(Rendered images with source text)
=== Begin Enclosure ===
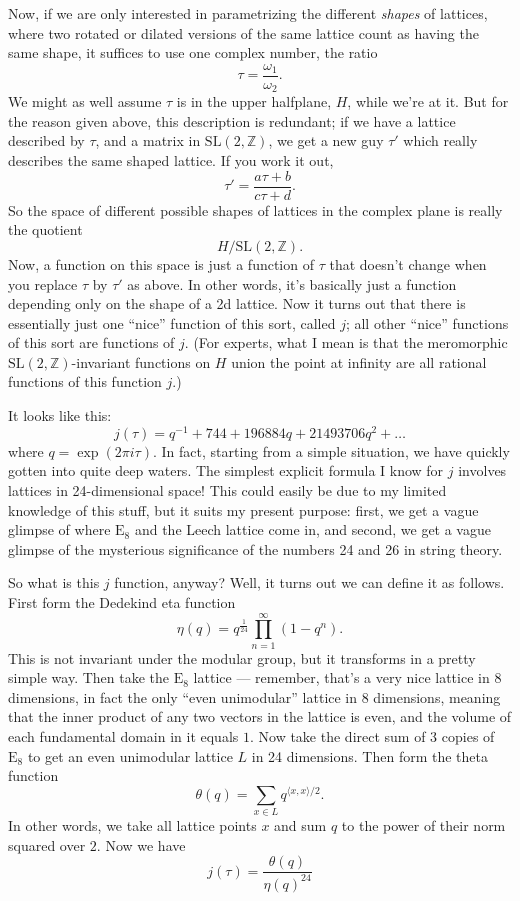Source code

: \documentclass{article}
\begin{document}
Now, if we are only interested in parametrizing the different
\emph{shapes} of lattices, where two rotated or dilated versions of the
same lattice count as having the same shape, it suffices to use one
complex number, the ratio \[\tau=\frac{\omega_1}{\omega_2}.\] We might
as well assume \(\tau\) is in the upper halfplane, \(H\), while we're at
it. But for the reason given above, this description is redundant; if we
have a lattice described by \(\tau\), and a matrix in
\(\mathrm{SL}(2,\mathbb{Z})\), we get a new guy \(\tau'\) which really
describes the same shaped lattice. If you work it out,
\[\tau' = \frac{a\tau + b}{c\tau + d}.\] So the space of different
possible shapes of lattices in the complex plane is really the quotient
\[H/\mathrm{SL}(2,\mathbb{Z}).\] Now, a function on this space is just a
function of \(\tau\) that doesn't change when you replace \(\tau\) by
\(\tau'\) as above. In other words, it's basically just a function
depending only on the shape of a 2d lattice. Now it turns out that there
is essentially just one ``nice'' function of this sort, called \(j\);
all other ``nice'' functions of this sort are functions of \(j\). (For
experts, what I mean is that the meromorphic
\(\mathrm{SL}(2,\mathbb{Z})\)-invariant functions on \(H\) union the
point at infinity are all rational functions of this function \(j\).)

It looks like this:
\[j(\tau) = q^{-1} + 744 + 196884 q + 21493706 q^2 + \ldots\] where
\(q = \exp(2\pi i\tau)\). In fact, starting from a simple situation, we
have quickly gotten into quite deep waters. The simplest explicit
formula I know for \(j\) involves lattices in 24-dimensional space! This
could easily be due to my limited knowledge of this stuff, but it suits
my present purpose: first, we get a vague glimpse of where
\(\mathrm{E}_8\) and the Leech lattice come in, and second, we get a
vague glimpse of the mysterious significance of the numbers 24 and 26 in
string theory.

So what is this \(j\) function, anyway? Well, it turns out we can define
it as follows. First form the Dedekind eta function
\[\eta(q) = q^{\frac{1}{24}}\prod_{n=1}^\infty(1-q^n).\] This is not
invariant under the modular group, but it transforms in a pretty simple
way. Then take the \(\mathrm{E}_8\) lattice --- remember, that's a very
nice lattice in 8 dimensions, in fact the only ``even unimodular''
lattice in 8 dimensions, meaning that the inner product of any two
vectors in the lattice is even, and the volume of each fundamental
domain in it equals \(1\). Now take the direct sum of 3 copies of
\(\mathrm{E}_8\) to get an even unimodular lattice \(L\) in 24
dimensions. Then form the theta function
\[\theta(q) = \sum_{x\in L}q^{\langle x,x\rangle/2}.\] In other words,
we take all lattice points \(x\) and sum \(q\) to the power of their
norm squared over \(2\). Now we have
\[j(\tau) = \frac{\theta(q)}{\eta(q)^24}\]
\end{document}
=== End Enclosure ===
TASK BRIEF: Retype every entry above exactly, leaving out the pictures.

ANSWER SECTION:
Source code

: \documentclass{article}
\begin{document}
Now, if we are only interested in parametrizing the different
\emph{shapes} of lattices, where two rotated or dilated versions of the
same lattice count as having the same shape, it suffices to use one
complex number, the ratio \[\tau=\frac{\omega_1}{\omega_2}.\] We might
as well assume \(\tau\) is in the upper halfplane, \(H\), while we're at
it. But for the reason given above, this description is redundant; if we
have a lattice described by \(\tau\), and a matrix in
\(\mathrm{SL}(2,\mathbb{Z})\), we get a new guy \(\tau'\) which really
describes the same shaped lattice. If you work it out,
\[\tau' = \frac{a\tau + b}{c\tau + d}.\] So the space of different
possible shapes of lattices in the complex plane is really the quotient
\[H/\mathrm{SL}(2,\mathbb{Z}).\] Now, a function on this space is just a
function of \(\tau\) that doesn't change when you replace \(\tau\) by
\(\tau'\) as above. In other words, it's basically just a function
depending only on the shape of a 2d lattice. Now it turns out that there
is essentially just one ``nice'' function of this sort, called \(j\);
all other ``nice'' functions of this sort are functions of \(j\). (For
experts, what I mean is that the meromorphic
\(\mathrm{SL}(2,\mathbb{Z})\)-invariant functions on \(H\) union the
point at infinity are all rational functions of this function \(j\).)

It looks like this:
\[j(\tau) = q^{-1} + 744 + 196884 q + 21493706 q^2 + \ldots\] where
\(q = \exp(2\pi i\tau)\). In fact, starting from a simple situation, we
have quickly gotten into quite deep waters. The simplest explicit
formula I know for \(j\) involves lattices in 24-dimensional space! This
could easily be due to my limited knowledge of this stuff, but it suits
my present purpose: first, we get a vague glimpse of where
\(\mathrm{E}_8\) and the Leech lattice come in, and second, we get a
vague glimpse of the mysterious significance of the numbers 24 and 26 in
string theory.

So what is this \(j\) function, anyway? Well, it turns out we can define
it as follows. First form the Dedekind eta function
\[\eta(q) = q^{\frac{1}{24}}\prod_{n=1}^\infty(1-q^n).\] This is not
invariant under the modular group, but it transforms in a pretty simple
way. Then take the \(\mathrm{E}_8\) lattice --- remember, that's a very
nice lattice in 8 dimensions, in fact the only ``even unimodular''
lattice in 8 dimensions, meaning that the inner product of any two
vectors in the lattice is even, and the volume of each fundamental
domain in it equals \(1\). Now take the direct sum of 3 copies of
\(\mathrm{E}_8\) to get an even unimodular lattice \(L\) in 24
dimensions. Then form the theta function
\[\theta(q) = \sum_{x\in L}q^{\langle x,x\rangle/2}.\] In other words,
we take all lattice points \(x\) and sum \(q\) to the power of their
norm squared over \(2\). Now we have
\[j(\tau) = \frac{\theta(q)}{\eta(q)^24}\]
\end{document}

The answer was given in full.